Каждый слог четкий, взвешенный.
— Я не собираюсь от тебя отказываться, Ширли, — рыдала я. — Я так боялась, что…
— У меня впереди лет меньше, чем позади, — сказала она. — И ты дочь моего брата.
Сумбурно проходили часы: кофе, бейглы, засоленный лосось, чай — Ширли вместе со мной уходила в дебри, гадая, как именно все могло произойти. Я затронула вопрос о галаха, который она, подобно ребе Лукстайну, посчитала совершенно не имеющим значения. Получалось, что два самых религиозных человека из тех, кого я знала, готовы были в этом деле забыть про все правила. Она внимательно слушала, когда я пересказала ей слова Лукстайна.

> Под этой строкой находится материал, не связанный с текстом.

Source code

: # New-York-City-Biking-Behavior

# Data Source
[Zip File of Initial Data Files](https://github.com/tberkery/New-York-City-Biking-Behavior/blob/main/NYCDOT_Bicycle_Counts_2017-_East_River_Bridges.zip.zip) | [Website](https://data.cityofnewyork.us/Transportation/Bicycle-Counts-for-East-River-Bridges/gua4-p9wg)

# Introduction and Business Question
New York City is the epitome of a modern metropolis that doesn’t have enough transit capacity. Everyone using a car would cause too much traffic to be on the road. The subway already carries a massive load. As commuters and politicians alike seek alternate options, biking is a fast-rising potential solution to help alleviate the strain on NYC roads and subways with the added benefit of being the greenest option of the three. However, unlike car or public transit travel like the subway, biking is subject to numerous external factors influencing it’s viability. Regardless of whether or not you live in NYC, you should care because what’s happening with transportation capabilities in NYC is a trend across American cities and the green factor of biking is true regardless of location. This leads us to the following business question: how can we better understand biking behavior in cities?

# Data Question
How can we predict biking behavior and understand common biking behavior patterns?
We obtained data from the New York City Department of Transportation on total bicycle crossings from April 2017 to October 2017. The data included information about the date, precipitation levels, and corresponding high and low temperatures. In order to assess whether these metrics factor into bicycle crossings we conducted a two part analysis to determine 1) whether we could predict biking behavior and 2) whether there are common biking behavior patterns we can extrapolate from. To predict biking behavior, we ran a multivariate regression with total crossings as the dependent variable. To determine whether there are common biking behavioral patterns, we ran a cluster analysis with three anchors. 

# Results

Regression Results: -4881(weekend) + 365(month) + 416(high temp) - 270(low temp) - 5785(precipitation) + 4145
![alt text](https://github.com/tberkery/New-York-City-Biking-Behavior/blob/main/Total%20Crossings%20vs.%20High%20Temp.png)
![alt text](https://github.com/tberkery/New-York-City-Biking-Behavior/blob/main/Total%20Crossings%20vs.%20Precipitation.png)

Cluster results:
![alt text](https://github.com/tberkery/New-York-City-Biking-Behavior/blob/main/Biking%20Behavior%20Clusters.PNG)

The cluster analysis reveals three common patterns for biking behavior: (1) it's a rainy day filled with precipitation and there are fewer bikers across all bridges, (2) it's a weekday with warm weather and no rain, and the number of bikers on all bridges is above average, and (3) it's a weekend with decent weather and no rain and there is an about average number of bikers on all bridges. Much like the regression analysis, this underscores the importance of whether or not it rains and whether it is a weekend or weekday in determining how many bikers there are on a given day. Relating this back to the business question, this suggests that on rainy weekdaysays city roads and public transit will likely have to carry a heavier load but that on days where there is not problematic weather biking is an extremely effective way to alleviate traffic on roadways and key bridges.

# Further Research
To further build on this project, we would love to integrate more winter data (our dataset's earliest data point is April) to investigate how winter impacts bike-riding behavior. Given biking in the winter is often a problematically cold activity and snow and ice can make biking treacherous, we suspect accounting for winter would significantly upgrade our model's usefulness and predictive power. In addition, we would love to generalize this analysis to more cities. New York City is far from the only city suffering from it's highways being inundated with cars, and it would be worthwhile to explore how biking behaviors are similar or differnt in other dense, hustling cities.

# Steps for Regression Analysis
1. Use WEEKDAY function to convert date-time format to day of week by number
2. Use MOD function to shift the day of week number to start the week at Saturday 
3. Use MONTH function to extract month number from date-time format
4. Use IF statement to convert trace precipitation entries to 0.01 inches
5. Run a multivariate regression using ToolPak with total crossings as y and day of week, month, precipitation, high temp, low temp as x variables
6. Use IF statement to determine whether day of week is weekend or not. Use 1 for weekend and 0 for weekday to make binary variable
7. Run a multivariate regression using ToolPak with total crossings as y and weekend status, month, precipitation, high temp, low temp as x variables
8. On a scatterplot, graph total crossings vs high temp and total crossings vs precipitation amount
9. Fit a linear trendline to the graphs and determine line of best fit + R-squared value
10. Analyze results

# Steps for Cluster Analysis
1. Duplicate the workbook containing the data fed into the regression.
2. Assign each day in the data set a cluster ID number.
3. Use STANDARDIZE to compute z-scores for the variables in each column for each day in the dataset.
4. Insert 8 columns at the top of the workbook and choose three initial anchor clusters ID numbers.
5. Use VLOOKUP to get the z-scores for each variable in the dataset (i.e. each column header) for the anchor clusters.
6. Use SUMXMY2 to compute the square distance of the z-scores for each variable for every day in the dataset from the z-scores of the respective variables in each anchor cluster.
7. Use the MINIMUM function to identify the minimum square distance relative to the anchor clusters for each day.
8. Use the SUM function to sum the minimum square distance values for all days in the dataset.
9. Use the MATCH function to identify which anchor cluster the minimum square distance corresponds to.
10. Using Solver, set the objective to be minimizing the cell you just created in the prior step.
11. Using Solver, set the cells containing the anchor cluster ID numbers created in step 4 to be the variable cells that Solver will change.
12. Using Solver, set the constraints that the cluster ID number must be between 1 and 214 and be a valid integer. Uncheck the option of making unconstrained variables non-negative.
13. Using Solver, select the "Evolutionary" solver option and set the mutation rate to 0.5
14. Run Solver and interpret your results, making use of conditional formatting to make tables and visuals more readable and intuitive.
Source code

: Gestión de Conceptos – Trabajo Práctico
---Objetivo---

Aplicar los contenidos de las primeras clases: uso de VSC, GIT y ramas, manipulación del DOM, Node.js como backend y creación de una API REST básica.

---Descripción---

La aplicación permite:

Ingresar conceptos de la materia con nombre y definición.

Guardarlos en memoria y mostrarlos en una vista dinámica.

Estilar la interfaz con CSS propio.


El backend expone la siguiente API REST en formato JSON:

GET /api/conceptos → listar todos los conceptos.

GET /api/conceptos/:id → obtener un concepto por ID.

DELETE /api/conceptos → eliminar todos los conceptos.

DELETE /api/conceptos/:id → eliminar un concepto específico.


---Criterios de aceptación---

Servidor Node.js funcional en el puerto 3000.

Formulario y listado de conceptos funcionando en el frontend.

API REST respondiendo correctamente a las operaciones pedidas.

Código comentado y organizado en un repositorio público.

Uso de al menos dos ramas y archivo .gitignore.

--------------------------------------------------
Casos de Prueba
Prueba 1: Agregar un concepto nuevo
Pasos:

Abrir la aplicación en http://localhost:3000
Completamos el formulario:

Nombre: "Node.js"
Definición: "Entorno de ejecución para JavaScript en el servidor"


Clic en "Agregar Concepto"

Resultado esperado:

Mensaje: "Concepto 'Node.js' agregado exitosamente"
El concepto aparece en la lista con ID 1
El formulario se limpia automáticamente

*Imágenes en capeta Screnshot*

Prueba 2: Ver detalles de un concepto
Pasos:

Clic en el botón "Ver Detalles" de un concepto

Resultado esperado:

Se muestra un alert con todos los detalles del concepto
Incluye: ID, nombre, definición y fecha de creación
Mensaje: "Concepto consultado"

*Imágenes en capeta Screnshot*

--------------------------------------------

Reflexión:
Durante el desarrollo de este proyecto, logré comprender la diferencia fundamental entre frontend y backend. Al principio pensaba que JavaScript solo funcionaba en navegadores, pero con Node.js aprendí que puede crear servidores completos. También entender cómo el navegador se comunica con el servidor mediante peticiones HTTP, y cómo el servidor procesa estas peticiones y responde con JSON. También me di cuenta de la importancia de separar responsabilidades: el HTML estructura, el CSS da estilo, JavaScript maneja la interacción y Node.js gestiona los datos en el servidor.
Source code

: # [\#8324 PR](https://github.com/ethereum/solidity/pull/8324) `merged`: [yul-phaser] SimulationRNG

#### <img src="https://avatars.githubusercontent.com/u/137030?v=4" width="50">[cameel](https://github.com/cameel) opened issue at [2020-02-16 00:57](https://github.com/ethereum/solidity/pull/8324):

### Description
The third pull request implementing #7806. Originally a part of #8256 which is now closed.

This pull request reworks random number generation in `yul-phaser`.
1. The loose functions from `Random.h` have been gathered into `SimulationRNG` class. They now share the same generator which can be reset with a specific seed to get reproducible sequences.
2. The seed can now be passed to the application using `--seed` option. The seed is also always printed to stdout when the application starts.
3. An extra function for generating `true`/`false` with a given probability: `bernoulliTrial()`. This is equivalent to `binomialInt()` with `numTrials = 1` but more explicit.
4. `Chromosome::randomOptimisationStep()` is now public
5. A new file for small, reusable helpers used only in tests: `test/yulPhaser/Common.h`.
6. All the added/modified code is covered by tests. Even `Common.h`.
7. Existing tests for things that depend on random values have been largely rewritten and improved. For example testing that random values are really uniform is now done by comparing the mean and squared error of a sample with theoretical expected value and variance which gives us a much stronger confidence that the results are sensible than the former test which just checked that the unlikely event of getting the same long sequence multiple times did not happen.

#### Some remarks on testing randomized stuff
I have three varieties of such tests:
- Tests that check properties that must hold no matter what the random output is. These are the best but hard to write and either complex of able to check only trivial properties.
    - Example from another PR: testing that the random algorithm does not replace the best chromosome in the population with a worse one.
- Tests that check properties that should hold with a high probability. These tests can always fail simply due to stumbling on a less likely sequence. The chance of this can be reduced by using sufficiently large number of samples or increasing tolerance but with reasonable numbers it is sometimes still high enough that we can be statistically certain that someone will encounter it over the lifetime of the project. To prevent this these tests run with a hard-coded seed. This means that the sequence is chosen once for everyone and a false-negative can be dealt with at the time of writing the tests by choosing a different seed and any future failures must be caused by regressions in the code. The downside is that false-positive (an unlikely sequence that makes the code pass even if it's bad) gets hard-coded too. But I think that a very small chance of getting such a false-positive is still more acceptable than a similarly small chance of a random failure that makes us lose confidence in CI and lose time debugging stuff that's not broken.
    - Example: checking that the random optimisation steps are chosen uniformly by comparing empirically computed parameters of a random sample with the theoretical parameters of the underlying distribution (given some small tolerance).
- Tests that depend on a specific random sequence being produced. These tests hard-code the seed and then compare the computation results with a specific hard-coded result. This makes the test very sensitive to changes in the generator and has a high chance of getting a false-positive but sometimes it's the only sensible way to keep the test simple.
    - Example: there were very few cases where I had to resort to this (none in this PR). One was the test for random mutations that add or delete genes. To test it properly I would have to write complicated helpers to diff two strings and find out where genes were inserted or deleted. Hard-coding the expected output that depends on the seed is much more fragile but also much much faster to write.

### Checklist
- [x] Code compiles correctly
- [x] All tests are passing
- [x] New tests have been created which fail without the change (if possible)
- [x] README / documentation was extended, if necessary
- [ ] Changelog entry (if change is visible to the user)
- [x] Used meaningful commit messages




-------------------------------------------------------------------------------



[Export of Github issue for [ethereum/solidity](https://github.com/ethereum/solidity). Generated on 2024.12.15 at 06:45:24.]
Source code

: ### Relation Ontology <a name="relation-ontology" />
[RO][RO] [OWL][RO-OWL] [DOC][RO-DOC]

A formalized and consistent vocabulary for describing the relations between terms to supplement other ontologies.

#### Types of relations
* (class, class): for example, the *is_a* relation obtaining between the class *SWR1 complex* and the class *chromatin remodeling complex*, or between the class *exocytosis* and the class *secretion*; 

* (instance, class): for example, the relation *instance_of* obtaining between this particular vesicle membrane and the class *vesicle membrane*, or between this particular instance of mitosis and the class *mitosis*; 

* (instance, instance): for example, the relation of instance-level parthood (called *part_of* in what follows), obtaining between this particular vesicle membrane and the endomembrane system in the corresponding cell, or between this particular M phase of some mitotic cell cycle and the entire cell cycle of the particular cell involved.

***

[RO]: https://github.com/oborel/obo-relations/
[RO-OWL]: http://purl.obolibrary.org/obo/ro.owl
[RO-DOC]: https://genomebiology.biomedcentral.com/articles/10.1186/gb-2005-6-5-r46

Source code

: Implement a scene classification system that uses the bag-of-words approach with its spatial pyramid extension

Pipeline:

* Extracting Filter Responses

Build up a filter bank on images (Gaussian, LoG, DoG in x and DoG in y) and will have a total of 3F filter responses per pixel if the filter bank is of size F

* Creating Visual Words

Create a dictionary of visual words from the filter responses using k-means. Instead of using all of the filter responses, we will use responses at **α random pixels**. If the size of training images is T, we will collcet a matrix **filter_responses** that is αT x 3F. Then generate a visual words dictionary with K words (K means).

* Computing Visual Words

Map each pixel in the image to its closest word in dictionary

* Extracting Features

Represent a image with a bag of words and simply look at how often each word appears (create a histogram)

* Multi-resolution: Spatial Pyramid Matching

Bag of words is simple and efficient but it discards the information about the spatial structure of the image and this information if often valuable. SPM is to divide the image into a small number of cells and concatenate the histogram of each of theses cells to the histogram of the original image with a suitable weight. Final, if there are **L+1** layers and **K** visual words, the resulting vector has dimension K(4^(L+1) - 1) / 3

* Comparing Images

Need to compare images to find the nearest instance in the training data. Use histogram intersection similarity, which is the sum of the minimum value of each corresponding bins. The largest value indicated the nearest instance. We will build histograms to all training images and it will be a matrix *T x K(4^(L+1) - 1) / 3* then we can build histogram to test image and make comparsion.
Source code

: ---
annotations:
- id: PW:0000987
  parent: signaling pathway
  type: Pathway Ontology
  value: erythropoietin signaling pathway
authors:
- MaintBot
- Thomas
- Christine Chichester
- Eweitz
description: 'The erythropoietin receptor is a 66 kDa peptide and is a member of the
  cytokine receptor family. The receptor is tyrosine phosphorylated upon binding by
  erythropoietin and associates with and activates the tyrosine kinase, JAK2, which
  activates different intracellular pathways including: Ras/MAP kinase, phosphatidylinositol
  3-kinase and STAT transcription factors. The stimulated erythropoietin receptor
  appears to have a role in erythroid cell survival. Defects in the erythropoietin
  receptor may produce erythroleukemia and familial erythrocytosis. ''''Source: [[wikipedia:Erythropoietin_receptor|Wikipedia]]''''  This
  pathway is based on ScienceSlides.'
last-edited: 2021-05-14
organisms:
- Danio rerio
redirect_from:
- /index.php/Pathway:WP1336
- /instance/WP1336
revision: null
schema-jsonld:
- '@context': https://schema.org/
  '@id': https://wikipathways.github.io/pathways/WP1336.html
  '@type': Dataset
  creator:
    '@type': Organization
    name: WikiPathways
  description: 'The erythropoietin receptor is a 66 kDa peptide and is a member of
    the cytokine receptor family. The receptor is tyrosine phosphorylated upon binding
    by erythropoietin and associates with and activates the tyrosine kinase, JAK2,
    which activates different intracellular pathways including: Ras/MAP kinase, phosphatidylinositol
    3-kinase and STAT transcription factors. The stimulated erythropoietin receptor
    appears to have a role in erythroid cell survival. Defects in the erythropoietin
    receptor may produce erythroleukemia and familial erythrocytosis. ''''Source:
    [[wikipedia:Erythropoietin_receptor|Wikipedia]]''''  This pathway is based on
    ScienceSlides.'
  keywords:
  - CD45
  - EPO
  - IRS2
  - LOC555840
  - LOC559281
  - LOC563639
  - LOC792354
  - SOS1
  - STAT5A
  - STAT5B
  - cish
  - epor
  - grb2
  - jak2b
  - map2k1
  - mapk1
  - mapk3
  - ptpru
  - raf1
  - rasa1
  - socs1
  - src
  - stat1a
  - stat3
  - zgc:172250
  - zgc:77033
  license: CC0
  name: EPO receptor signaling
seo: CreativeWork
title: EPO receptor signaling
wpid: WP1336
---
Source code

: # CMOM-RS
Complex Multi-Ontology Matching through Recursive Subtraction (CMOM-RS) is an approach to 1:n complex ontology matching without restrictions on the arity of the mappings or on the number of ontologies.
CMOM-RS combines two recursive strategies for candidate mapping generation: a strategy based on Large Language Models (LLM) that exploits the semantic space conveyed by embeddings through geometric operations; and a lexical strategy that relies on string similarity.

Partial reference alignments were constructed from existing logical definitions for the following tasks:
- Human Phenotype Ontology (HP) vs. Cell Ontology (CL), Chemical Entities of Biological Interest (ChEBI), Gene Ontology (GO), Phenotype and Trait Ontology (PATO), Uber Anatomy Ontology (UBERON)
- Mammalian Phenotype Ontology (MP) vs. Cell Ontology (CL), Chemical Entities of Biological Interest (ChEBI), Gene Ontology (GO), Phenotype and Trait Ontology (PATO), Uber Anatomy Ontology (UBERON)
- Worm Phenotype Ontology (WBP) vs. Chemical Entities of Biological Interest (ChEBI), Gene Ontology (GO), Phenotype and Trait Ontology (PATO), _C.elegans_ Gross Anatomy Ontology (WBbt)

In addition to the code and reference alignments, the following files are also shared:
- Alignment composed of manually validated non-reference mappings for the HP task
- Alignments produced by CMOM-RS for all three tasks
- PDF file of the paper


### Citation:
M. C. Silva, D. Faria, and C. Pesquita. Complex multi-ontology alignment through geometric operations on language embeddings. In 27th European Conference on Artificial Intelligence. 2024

— Это было бы в духе твоего отца, — медленно произнесла она. — Очень даже в его репертуаре.
Я повторила слова Лукстайна о папе и выборе, сделанном им в 1953 году, когда умирала его невеста. Мы считали вашего отца героем.
— Я считаю, что в тогдашнем поступке Пола есть большое великодушие, — сказала Ширли. — Любавический ребе предлагал ему очень простой нравственный выход — откладывать свадьбу, пока жизнь Дороти не оборвется. Когда у тебя есть простой нравственный выход и ты на него не идешь, это малхус.
Это значит величественно, как подобает королю.
Бабушка и дедушка в апогее своего влияния.
Большое великодушие.
Мои глаза все время щипало от подступавших слез.
— Ширли, тебя удивило, что папа никогда тебе не рассказывал об их борьбе с бесплодием?
— Нисколько, — сказала она. — Он, вероятно, считал это личным делом. Проблема такого рода относилась к самой интимной области их брака. Он, вероятно, желал защитить твою мать.
Между Ширли и моей матерью существовала пожизненная неприязнь. Ширли описывала мне их отношения осторожно, говоря, что они были настроены на разную волну, как будто от напряжения между ними гудели провода. Помню, как мама повышала голос, грохала телефонной трубкой. Но когда я предположила, что мама обманула папу и он ничего не знал, Ширли мою идею не поддержала. Она склонялась к варианту истории, наиболее мучительному для меня: папа с самого начала был в курсе.
— Ты, Дани, не ошибка прошлого, — сказала Ширли; в глазах ее стояли слезы. — По крайней мере для меня и для мира. Речь идет не о голых научных фактах. Должна тебе сказать — и я говорю это не для того, чтобы сделать тебе приятное, а полагаюсь на удачу, ведь ты можешь посчитать, будто я выдумываю, — но между тобой и Полом были связь, сходство, родство.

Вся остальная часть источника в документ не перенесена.